### DIRECTIONS FOR THIS TASK
Your answer should repeat every line of the records below in which the word "const" appears.
--- START ---
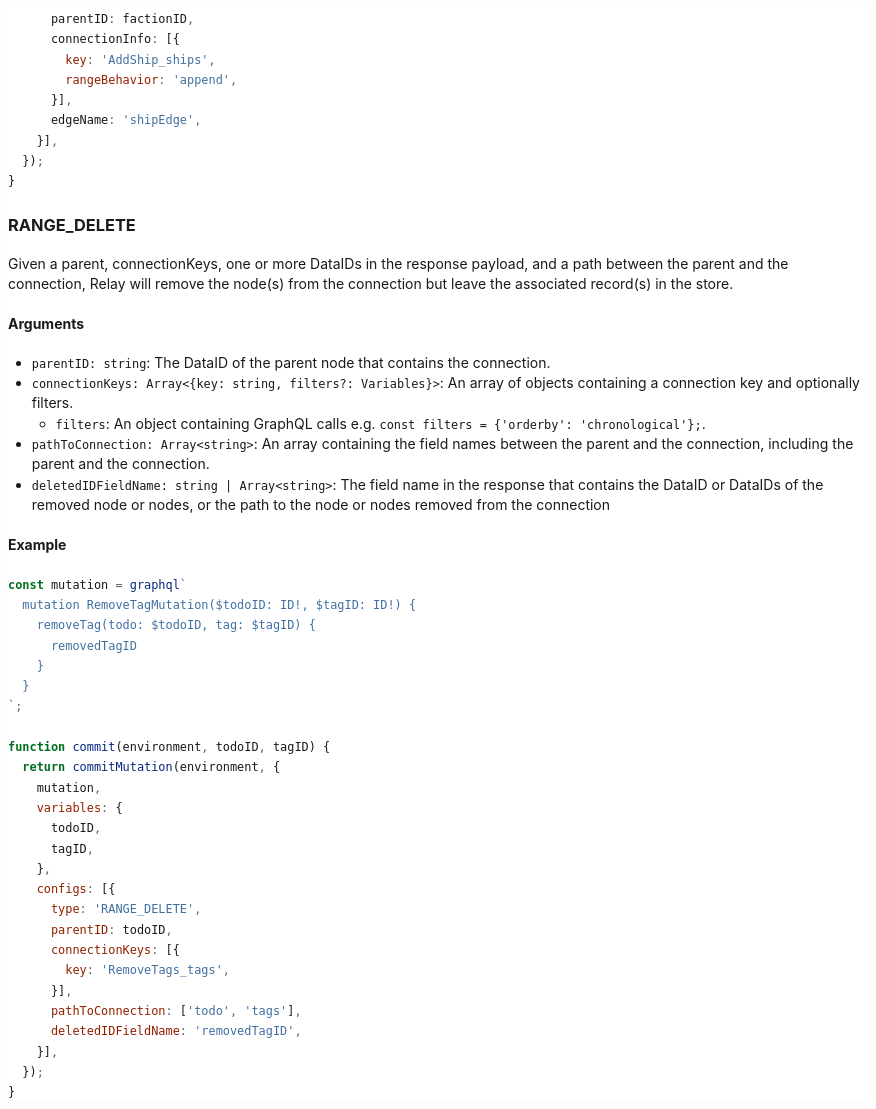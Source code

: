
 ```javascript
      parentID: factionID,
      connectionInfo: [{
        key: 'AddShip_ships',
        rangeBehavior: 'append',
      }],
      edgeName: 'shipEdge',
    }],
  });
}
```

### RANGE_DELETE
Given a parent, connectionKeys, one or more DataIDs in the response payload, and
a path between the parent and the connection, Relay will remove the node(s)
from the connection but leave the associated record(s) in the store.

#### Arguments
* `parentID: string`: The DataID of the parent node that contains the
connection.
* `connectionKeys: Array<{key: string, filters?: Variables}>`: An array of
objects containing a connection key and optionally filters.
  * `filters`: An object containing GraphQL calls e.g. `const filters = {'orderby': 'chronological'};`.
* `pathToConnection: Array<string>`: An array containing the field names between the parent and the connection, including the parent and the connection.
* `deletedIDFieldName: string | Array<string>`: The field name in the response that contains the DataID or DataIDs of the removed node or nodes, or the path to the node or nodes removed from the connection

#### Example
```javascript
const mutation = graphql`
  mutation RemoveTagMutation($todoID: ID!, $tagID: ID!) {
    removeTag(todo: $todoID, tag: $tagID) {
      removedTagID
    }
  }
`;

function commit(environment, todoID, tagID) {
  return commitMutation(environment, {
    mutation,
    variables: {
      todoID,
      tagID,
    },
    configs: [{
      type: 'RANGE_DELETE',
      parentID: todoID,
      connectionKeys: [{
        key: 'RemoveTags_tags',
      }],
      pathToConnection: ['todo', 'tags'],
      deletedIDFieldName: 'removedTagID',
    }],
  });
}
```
--- END ---
--- START ---
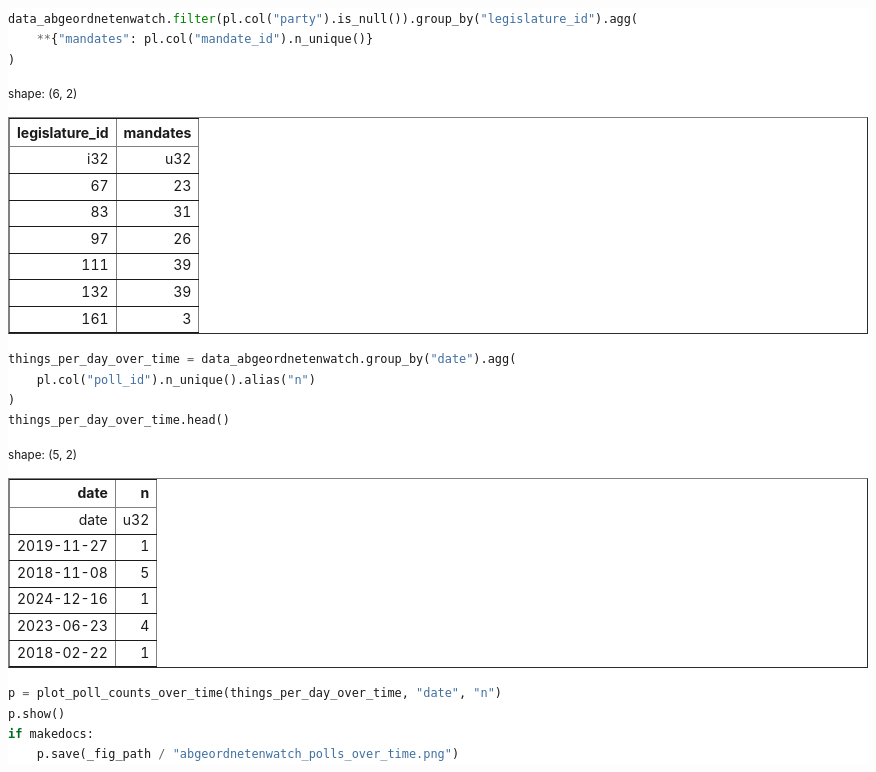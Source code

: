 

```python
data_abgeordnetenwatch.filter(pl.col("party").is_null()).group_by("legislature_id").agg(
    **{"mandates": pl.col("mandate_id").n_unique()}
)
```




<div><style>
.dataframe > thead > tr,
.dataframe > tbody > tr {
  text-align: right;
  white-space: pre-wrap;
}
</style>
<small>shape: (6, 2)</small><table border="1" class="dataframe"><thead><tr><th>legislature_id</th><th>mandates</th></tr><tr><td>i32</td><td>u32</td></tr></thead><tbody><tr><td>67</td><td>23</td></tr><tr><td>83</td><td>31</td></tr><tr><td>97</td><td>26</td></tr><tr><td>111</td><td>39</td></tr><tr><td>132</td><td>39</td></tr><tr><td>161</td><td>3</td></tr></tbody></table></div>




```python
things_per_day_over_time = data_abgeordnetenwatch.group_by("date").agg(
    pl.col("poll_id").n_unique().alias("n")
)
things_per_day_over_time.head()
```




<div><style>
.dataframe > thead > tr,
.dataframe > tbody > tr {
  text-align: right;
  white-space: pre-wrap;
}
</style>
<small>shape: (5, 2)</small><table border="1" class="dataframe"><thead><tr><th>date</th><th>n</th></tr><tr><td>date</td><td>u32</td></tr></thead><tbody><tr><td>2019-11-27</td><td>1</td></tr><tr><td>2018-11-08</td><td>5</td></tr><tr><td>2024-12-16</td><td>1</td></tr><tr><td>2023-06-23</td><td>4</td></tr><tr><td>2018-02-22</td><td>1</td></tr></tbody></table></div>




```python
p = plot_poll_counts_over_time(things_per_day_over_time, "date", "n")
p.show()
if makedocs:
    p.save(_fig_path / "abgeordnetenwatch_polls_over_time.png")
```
--- END ---
### OUTPUT
  * `filters`: An object containing GraphQL calls e.g. `const filters = {'orderby': 'chronological'};`.
const mutation = graphql`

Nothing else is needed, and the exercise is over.